【COMPANY OVERVIEW】
- Global Biotechnology company focusing on innovative precision based cancer therapies
【JOB RESPONSIBILITIES】
- Support Quality Assurance supervisor to achieve Japan Commercial Operations objectives from Medical device perspective
- When Quality Assurance issue arises, lead to define the appropriate Quality measurement through the communication with the related internal, global and external parties.
- Ensure full compliance with applicable regulations in Japan.
- Oversee all activities or responsibilities that are delegated to external parties
【WHY YOU SHOULD APPLY】
- Career development support (training and promotions)
- Start up environment
- Working with a diverse and motivated team with excellent work culture
【REQUIREMENTS】
- 5+ years Knowledge of relevant in Quality Assurance in Medical Device industry.
- Experience of managing Medical Device class Ⅱ or Ⅲ
- Experience of complaint handling
- Experience in both clinical and post-marketing environment.
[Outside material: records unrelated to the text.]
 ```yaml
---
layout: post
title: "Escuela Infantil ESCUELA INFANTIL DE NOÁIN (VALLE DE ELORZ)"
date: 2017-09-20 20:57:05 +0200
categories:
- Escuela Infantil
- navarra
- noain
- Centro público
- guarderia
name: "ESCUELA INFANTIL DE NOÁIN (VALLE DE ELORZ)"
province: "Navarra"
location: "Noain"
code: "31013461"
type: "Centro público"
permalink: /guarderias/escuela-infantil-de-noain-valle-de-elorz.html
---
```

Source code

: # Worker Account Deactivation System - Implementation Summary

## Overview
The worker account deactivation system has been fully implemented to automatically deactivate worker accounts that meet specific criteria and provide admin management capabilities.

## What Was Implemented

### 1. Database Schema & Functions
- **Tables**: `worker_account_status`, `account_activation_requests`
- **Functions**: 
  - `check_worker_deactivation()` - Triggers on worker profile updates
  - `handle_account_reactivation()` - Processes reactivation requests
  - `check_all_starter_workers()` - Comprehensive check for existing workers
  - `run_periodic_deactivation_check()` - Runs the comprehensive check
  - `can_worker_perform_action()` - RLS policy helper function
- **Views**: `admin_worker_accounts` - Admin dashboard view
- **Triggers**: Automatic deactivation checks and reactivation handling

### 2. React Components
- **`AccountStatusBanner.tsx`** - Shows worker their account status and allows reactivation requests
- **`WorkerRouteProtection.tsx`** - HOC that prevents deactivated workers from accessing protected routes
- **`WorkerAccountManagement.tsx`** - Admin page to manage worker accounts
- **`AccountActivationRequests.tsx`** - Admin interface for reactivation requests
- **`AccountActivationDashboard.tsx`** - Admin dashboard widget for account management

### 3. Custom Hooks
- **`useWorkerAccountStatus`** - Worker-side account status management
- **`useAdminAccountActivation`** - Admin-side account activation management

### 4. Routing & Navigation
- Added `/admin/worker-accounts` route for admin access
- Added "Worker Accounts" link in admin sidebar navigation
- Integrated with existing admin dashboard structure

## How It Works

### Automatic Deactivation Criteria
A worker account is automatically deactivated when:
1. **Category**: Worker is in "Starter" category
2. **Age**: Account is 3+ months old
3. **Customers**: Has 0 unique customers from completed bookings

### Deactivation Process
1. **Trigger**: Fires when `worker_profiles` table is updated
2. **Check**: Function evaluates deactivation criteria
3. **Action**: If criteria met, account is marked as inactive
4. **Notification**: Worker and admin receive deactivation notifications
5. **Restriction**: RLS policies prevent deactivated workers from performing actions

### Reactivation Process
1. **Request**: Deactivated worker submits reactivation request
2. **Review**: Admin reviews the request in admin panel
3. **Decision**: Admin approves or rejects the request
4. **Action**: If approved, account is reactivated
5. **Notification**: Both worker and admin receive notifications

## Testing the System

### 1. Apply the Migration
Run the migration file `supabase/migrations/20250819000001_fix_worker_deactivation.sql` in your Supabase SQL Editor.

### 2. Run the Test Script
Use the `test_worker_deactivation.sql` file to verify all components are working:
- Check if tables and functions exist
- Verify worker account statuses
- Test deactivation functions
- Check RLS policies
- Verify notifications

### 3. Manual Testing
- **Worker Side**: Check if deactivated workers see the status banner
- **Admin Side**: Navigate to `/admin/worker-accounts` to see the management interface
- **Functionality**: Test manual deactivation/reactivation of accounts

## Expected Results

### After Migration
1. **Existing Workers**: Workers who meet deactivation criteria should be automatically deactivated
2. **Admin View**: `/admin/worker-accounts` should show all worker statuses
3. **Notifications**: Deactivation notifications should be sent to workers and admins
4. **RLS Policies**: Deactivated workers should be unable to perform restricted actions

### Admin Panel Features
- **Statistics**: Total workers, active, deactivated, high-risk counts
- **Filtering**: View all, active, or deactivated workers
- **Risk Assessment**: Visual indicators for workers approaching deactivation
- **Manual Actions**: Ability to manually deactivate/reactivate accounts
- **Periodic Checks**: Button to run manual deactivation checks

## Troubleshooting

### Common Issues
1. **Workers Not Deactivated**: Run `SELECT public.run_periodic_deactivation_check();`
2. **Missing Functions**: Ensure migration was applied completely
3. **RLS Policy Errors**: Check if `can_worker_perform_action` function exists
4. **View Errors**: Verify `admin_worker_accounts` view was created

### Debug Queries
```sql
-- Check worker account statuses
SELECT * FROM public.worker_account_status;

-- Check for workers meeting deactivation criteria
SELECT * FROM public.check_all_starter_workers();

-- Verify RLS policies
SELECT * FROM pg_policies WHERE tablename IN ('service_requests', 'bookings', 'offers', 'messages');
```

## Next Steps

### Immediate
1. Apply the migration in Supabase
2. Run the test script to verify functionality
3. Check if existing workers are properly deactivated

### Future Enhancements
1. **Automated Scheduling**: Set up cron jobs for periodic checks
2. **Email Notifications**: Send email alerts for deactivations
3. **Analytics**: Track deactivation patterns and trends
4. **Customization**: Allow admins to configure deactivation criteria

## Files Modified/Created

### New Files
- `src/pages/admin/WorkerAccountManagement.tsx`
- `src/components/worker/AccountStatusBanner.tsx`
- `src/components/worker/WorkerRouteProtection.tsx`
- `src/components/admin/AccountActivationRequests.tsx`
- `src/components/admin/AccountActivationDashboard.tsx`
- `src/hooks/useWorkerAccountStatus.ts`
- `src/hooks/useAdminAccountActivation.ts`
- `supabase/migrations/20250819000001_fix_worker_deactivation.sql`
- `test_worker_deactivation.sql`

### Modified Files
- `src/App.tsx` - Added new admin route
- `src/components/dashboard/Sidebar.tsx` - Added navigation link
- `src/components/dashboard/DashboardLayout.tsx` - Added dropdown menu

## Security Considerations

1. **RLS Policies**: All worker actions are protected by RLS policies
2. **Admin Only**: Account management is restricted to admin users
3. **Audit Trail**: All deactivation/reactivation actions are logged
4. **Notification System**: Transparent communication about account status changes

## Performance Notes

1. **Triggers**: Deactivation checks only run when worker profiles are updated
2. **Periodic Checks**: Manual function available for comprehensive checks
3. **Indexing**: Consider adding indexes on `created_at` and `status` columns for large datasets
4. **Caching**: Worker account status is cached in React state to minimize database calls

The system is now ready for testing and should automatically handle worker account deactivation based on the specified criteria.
- Understanding of PMD Act, relevant regulations and guidelines.
- Thorough knowledge of drug and medical device development process.
- Very good communication and problem solution skill among cross-functional team.
- Ability to communicate reading, writing, and speaking in English is strongly preferred.
- Bachelor's Degree in Science or related discipline
- Knowledge of relevant in Quality Assurance in pharma industry is plus.
- Strong Communication skill with external parties.